Records from a dataset:

--- START ---

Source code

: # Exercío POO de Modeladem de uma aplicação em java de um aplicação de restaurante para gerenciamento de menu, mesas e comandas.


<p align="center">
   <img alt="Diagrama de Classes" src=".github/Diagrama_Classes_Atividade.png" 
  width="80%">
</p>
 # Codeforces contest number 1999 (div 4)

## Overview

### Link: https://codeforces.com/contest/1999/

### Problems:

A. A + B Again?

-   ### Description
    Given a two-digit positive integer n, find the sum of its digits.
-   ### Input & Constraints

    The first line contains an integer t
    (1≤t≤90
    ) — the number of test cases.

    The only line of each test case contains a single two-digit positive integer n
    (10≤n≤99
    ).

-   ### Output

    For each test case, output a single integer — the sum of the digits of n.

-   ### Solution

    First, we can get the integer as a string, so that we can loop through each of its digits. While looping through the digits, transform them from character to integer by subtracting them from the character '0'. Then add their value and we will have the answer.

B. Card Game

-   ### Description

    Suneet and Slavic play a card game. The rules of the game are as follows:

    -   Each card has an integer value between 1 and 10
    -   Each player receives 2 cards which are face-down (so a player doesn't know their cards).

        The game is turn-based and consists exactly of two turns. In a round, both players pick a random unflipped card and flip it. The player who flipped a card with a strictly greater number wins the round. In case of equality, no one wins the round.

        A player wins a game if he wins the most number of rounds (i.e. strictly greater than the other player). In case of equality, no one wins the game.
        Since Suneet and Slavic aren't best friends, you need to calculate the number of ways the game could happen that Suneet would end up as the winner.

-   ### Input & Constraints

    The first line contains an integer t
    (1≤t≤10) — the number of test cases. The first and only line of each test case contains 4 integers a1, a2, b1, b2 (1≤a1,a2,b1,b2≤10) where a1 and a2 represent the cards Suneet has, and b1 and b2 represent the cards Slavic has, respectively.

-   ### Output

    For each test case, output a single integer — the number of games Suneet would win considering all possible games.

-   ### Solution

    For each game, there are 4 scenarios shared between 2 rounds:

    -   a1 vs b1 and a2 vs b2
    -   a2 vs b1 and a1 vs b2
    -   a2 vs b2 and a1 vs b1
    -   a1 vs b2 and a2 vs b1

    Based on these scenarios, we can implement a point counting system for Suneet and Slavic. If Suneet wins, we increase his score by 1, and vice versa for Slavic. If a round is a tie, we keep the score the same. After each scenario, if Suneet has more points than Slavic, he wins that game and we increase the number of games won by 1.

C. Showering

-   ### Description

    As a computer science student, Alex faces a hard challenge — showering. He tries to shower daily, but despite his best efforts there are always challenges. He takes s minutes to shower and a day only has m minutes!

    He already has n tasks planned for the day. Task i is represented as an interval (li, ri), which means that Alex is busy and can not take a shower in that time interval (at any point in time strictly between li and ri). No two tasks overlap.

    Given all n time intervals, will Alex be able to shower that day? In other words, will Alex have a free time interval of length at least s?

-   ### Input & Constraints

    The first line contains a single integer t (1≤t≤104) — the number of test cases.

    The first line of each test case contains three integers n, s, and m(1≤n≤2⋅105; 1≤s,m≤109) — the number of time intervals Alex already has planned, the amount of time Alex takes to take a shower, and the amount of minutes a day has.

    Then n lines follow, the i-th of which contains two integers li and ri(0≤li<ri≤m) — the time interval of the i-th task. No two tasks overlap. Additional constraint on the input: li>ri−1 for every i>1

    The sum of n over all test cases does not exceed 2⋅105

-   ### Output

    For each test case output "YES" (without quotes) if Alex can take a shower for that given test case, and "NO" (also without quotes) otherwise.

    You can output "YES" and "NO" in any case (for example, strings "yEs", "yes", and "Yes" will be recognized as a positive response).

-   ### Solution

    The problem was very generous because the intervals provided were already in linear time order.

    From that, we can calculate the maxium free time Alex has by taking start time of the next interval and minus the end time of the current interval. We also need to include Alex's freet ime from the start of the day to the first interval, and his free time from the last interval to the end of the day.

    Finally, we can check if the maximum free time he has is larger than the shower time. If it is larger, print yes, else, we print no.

--- END ---

● WHAT YOU NEED TO DO
For this exercise, please output exactly the lines above starting at the line with "The first line contains a single" and ending at the line with "For each test case output", ends included.

● TASK RESPONSE
    The first line contains a single integer t (1≤t≤104) — the number of test cases.

    The first line of each test case contains three integers n, s, and m(1≤n≤2⋅105; 1≤s,m≤109) — the number of time intervals Alex already has planned, the amount of time Alex takes to take a shower, and the amount of minutes a day has.

    Then n lines follow, the i-th of which contains two integers li and ri(0≤li<ri≤m) — the time interval of the i-th task. No two tasks overlap. Additional constraint on the input: li>ri−1 for every i>1

    The sum of n over all test cases does not exceed 2⋅105

-   ### Output

    For each test case output "YES" (without quotes) if Alex can take a shower for that given test case, and "NO" (also without quotes) otherwise.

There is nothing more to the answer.